Meanwhile, Apple (AAPL) proved to the bears that it should not yet be counted out from the new market leadership race, despite having given back all of its mild 7%-plus gain in a Sept. 14 breakout from a long bottoming-base pattern. The tech giant rose fractionally on Friday to 110.01, less than 1% below its recent cup-with-handle entry at 110.33.

The Nasdaq composite and the S&P 500 both edged 0.2% lower, yet closed the week on the upside. Also, both indexes finished above their respective 50-day moving averages for a second straight week, an encouraging sign.

Volume on the Nasdaq edged a bit lower Friday but rose on the NYSE, according to preliminary data.

The Dow industrials slipped 0.2% but still gained fractionally for the week. The Russell 2000 rose nearly 0.5% on Friday en route to a 2.6% gain for the week, adding to the prior week's huge 10% catapult higher.

WTI crude oil futures edged higher to $45.43 a barrel, continuing to remain locked in a band of $40 to $50 built over the past seven months.

The yield on the 10-year U.S. Treasury yield rose to 2.33%, according to Tradeweb.

Big winners for the week included Macom Technology Solutions (MTSI), up more than 15% to 46.95 as the semiconductor play throttled past a 44 buy point within an unusual cup-shaped base. The 5% chase zone extends up to 46.20.

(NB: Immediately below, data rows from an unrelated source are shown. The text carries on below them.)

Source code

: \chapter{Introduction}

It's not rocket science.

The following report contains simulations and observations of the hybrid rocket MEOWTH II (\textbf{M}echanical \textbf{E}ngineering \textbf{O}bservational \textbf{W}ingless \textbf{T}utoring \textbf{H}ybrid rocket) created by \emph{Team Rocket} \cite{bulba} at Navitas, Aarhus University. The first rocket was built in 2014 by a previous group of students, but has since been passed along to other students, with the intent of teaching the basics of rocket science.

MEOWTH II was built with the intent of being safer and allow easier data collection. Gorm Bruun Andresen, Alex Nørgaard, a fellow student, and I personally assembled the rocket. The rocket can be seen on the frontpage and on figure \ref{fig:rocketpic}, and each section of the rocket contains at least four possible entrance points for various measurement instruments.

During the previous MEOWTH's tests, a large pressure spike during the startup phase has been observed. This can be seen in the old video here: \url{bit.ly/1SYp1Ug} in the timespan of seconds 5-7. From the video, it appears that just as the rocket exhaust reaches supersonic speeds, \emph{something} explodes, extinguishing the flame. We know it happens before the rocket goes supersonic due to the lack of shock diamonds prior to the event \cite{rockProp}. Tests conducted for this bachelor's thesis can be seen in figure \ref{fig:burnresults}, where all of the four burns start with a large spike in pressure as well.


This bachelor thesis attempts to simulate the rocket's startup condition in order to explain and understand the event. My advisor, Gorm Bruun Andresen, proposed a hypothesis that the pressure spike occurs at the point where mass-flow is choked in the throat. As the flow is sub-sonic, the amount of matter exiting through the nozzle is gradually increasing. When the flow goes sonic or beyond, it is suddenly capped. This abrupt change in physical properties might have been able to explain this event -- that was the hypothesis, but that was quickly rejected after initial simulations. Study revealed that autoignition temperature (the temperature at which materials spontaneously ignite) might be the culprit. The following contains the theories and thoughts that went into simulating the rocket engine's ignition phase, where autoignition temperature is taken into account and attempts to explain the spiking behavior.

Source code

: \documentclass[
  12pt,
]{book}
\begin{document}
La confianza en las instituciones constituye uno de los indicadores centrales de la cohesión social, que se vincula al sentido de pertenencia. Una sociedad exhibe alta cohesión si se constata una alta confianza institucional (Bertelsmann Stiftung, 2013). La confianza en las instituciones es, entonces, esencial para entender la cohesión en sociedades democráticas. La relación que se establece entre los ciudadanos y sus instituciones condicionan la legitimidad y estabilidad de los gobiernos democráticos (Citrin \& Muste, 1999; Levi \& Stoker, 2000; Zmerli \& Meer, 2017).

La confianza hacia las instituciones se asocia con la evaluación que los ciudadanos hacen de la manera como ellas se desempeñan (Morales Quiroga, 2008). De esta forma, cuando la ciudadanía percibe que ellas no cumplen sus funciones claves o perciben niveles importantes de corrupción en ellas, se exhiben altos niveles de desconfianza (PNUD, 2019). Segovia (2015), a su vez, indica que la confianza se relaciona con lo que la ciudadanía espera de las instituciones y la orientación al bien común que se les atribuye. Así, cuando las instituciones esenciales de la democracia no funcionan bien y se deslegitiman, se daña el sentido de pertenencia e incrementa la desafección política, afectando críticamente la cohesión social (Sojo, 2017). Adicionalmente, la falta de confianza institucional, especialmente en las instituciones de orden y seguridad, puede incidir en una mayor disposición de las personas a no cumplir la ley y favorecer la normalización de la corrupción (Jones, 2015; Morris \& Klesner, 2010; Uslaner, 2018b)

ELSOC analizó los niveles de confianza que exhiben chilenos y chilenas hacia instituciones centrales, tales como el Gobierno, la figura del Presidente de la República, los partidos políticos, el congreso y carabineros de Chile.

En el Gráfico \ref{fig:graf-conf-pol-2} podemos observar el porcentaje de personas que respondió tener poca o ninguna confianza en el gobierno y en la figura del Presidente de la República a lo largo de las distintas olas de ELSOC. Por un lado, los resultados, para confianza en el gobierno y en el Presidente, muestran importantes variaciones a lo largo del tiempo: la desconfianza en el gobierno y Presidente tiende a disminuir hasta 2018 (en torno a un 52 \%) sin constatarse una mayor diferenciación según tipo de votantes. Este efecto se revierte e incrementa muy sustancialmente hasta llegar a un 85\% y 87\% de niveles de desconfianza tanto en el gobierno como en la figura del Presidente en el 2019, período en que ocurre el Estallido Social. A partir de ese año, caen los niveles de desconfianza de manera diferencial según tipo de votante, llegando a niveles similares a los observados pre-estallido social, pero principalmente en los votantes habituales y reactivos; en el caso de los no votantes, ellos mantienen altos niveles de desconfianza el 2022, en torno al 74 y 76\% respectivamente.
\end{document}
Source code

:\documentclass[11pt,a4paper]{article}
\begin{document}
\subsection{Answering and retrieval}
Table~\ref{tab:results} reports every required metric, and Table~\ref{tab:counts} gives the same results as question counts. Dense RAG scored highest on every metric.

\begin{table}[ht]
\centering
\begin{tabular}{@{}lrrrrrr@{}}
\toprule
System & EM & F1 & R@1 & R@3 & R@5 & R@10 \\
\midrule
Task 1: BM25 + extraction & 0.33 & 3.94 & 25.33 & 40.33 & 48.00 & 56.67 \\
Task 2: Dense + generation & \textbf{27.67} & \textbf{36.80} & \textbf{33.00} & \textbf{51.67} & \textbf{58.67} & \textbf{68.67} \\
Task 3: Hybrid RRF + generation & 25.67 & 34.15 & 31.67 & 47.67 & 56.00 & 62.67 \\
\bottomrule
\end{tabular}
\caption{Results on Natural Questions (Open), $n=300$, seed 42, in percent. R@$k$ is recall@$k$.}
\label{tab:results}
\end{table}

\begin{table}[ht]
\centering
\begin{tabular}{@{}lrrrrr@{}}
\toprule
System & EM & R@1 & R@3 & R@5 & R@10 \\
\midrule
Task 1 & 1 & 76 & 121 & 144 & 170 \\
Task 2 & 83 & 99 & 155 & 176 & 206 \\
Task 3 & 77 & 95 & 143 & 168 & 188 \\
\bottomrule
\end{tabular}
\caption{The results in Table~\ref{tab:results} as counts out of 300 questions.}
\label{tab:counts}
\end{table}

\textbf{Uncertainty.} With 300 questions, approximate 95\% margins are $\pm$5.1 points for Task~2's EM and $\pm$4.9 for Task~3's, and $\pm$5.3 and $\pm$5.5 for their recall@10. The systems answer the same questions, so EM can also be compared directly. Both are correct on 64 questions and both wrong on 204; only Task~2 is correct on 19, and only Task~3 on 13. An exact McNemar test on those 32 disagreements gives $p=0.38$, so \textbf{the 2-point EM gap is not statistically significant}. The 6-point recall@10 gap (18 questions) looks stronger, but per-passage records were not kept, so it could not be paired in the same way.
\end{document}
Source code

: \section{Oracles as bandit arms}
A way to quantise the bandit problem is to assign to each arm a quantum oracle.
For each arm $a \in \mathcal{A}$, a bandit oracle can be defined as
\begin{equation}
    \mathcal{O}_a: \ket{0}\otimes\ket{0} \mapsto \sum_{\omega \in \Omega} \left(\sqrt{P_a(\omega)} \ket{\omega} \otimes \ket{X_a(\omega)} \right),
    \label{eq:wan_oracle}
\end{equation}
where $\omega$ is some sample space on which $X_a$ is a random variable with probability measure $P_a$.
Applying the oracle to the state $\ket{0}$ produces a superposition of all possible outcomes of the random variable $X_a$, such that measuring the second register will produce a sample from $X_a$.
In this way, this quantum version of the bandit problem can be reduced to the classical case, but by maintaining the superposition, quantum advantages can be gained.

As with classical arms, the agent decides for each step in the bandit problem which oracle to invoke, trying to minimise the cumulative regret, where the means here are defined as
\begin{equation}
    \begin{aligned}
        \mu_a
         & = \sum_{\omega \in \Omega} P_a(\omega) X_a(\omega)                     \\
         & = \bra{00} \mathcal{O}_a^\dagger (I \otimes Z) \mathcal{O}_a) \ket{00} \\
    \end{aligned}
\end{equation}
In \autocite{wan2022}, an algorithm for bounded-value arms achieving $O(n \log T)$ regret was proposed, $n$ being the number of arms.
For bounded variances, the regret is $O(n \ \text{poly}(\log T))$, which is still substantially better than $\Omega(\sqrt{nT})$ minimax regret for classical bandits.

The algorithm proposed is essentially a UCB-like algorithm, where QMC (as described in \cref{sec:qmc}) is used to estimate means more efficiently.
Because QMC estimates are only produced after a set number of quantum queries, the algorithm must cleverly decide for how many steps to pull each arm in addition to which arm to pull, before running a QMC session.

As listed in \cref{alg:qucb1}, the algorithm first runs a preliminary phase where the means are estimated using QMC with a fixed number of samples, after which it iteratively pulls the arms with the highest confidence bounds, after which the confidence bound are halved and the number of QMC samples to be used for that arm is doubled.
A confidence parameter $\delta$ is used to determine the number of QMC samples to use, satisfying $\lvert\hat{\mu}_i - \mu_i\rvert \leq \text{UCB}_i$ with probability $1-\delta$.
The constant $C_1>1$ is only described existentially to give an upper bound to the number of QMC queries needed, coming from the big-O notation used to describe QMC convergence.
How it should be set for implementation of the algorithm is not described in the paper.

Earlier in the week, Macom reported a 50% jump in Q3 profit as revenue grew 36% to $153 million, faster growth than gains of 20% to 30% in the prior four quarters.

Macom's cup is "unusual" because the handlelike action that took place in the weeks heading up to the U.S. presidential election presented a decline normally too deep to be a healthy handle. Remember, the typical decline from intraday high to intraday low within a proper handle is 8% to 12%.

However, given the market's jitteriness in October to early November, it's understandable to see stocks such Macom, a small cap at $2.5 billion, see bigger shakeouts ahead of a strong breakout.

Apple ended up more than 1.4% for the week and as a weekly chart shows, the megacap name also bounced positively off its rising 40-week moving average. You can see the 40-week line only on a weekly chart, but it does to some degree mirror the trend of a 200-day moving average on a daily chart.

Apple's RS Rating of 54, as seen in IBD's Stock Checkup tool, is still mushy. You'd like most stocks to see an RS Rating of 80 or higher when they break out. But long bases of a year or more tend to squash the RS Rating down well below the 80 level.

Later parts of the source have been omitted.